After her shortlived marriage I can't find Jane Eleanor Meredith in the English censuses until 1901 when she was boarding in a lodging house in Bath with a much older sister, and is described as a widow. She later moved to Cheltenham, where she died in 1911.

Was Richard Treffry Meredith a bounder and a cad, the Gidley equivalent of "Captain Wickham" from Pride and Prejudice? Or was he a Bohemian who cared nothing for strict Victorian conventions? Either way he must have been possessed of considerable charm to have enticed three ladies of highly respectable backgrounds to share his life.

2015 update:
Richard Meredith's great grandson has recently contacted me. He has generously given me permission to mention that Richard had a reputation within the family for domestic violence.

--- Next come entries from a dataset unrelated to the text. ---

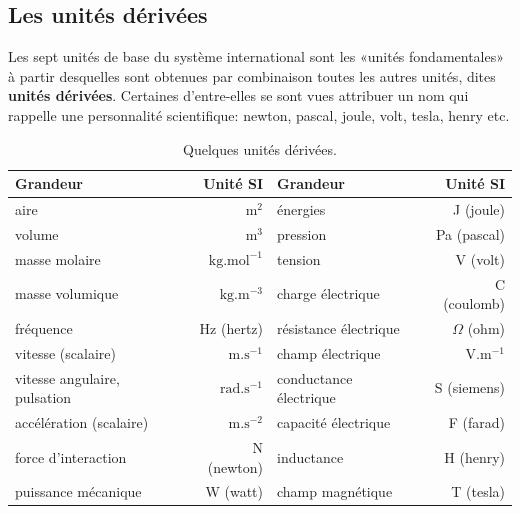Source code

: %	
%	
%	
%


\subsection{Les unités dérivées}
Les sept unités de base du système international sont les «unités fondamentales» à partir desquelles sont obtenues par combinaison toutes les autres unités, dites \textbf{unités dérivées}. Certaines d'entre-elles se sont vues attribuer un nom qui rappelle une personnalité scientifique: newton, pascal, joule, volt, tesla, henry etc.
\begin{table}[htbp]
	\caption{Quelques unités dérivées.}
	\footnotesize
	\begin{tabular}{lrlr}
	\toprule
	\textbf{Grandeur}					&\textbf{Unité SI}
	&
	\textbf{Grandeur}					&\textbf{Unité SI} \\
	\midrule
	aire								& $\mathrm{m^{2}}$ 
	&énergies 							& J	(joule)\\	

	volume								& $\mathrm{m^{3}}$  
	&pression							& Pa (pascal)\\

	masse molaire						& $\mathrm{kg.mol^{-1}}$ 
	&tension								& V (volt)\\

	masse volumique 					& $\mathrm{kg.m^{-3}}$ 
	&charge électrique					& C (coulomb)\\

	fréquence							& Hz (hertz)
	&résistance électrique				& $\Omega$ (ohm)\\

	vitesse (scalaire)					& $\mathrm{m.s^{-1}}$ 
	&champ électrique					& $\mathrm{V.m^{-1}}$\\

	vitesse angulaire, pulsation		& $\mathrm{rad.s^{-1}}$ 
	&conductance électrique				& S (siemens)\\

	accélération (scalaire) 			& $\mathrm{m.s^{-2}}$ 
	&capacité électrique					& F (farad)\\

	force d'interaction 				& N (newton)
	&inductance							& H (henry)\\

	puissance mécanique					& W (watt)	
	&champ magnétique					& T (tesla)\\	   
	\bottomrule
	\end{tabular}
\end{table}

To quote from the email: "He [Richard] had 3 children (Arthur, my grandfather, a baby girl and Harriette) with Jane Eleanor Trye before the marriage dissolved. She was the granddaughter of Charles Brandon Trye a notable surgeon in Gloucestershire. They took their children on a voyage to New Zealand in 1869....the baby girl died when the ship was becalmed by the Falklands. We think Richard died in Australia in December 1897."

2020 update
Going through all the General Register Office births in England and Wales with the mother's maiden name given as Gidley, I have found two earlier children born to Ann Gidley and Richard Treffry Meredith. They both died very soon after birth and were named after their parents: Richard, born and died in the June quarter of 1874 in St Saviour's Southwark registration district, and Annie, born and died in the March quarter of 1875 in Islington registration district.